- AIM OF THE TASK: Show all lines of the listing that contain the word "Discord".

- GIVEN INFORMATION:
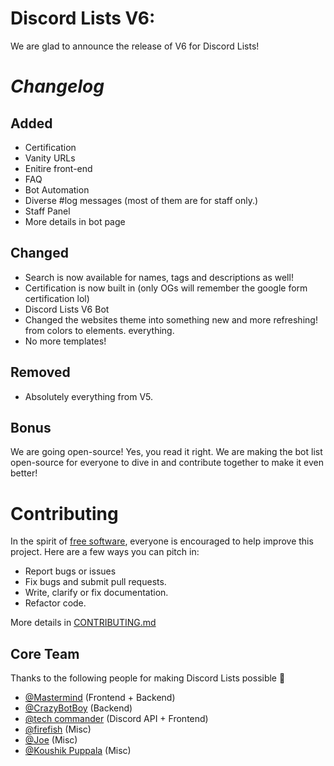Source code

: 
# Discord Lists V6:

We are glad to announce the release of V6 for Discord Lists!

# _Changelog_

## **Added**
- Certification
- Vanity URLs 
- Enitire front-end
- FAQ
- Bot Automation
- Diverse #log messages (most of them are for staff only.)
- Staff Panel
- More details in bot page

## **Changed**
- Search is now available for names, tags and descriptions as well!
- Certification is now built in (only OGs will remember the google form certification lol)
- Discord Lists V6 Bot
- Changed the websites theme into something new and more refreshing! from colors to elements. everything.
- No more templates!

## **Removed**
- Absolutely everything from V5.

## **Bonus**
We are going open-source! Yes, you read it right. We are making the bot list open-source for everyone to dive in and contribute together to make it even better!


# **Contributing**
In the spirit of [free software](http://www.fsf.org/licensing/essays/free-sw.html), everyone is encouraged to help improve this project. Here are a few ways you can pitch in:

 - Report bugs or issues
 - Fix bugs and submit pull requests.
 - Write, clarify or fix documentation.
 - Refactor code.

More details in [CONTRIBUTING.md](../main/CONTRIBUTING.md)

## Core Team

Thanks to the following people for making Discord Lists possible 💝
- [@Mastermind](https://github.com/memastermind) (Frontend + Backend)
- [@CrazyBotBoy](https://github.com/pasindudushan) (Backend)
- [@tech commander](https://github.com/tech-commander) (Discord API + Frontend)
- [@firefish]() (Misc)
- [@Joe]() (Misc)
- [@Koushik Puppala](https://github.com/koushikpuppala) (Misc)
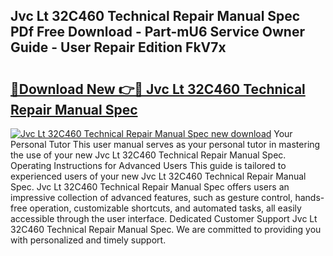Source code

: ## Jvc Lt 32C460 Technical Repair Manual Spec PDf Free Download - Part-mU6 Service Owner Guide - User Repair Edition FkV7x

# <h2><a href="http://cf27441.oget.top/?id=Jvc+Lt+32C460+Technical+Repair+Manual+Spec">🔗Download New 👉🔴 Jvc Lt 32C460 Technical Repair Manual Spec</a></h2>

[![Jvc Lt 32C460 Technical Repair Manual Spec new download](https://i.imgur.com/5g1atiW.png)](http://cf27441.oget.top/?id=Jvc+Lt+32C460+Technical+Repair+Manual+Spec)
Your Personal Tutor This user manual serves as your personal tutor in mastering the use of your new Jvc Lt 32C460 Technical Repair Manual Spec. Operating Instructions for Advanced Users This guide is tailored to experienced users of your new Jvc Lt 32C460 Technical Repair Manual Spec. Jvc Lt 32C460 Technical Repair Manual Spec offers users an impressive collection of advanced features, such as gesture control, hands-free operation, customizable shortcuts, and automated tasks, all easily accessible through the user interface. Dedicated Customer Support Jvc Lt 32C460 Technical Repair Manual Spec. We are committed to providing you with personalized and timely support.
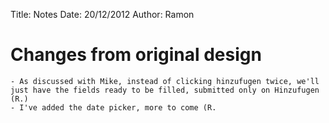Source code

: Title:      Notes
Date:       20/12/2012
Author:		Ramon

# Changes from original design

	- As discussed with Mike, instead of clicking hinzufugen twice, we'll just have the fields ready to be filled, submitted only on Hinzufugen (R.)
	- I've added the date picker, more to come (R.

- ANSWER SPACE:
# Discord Lists V6:
We are glad to announce the release of V6 for Discord Lists!
- Discord Lists V6 Bot
Thanks to the following people for making Discord Lists possible 💝
- [@tech commander](https://github.com/tech-commander) (Discord API + Frontend)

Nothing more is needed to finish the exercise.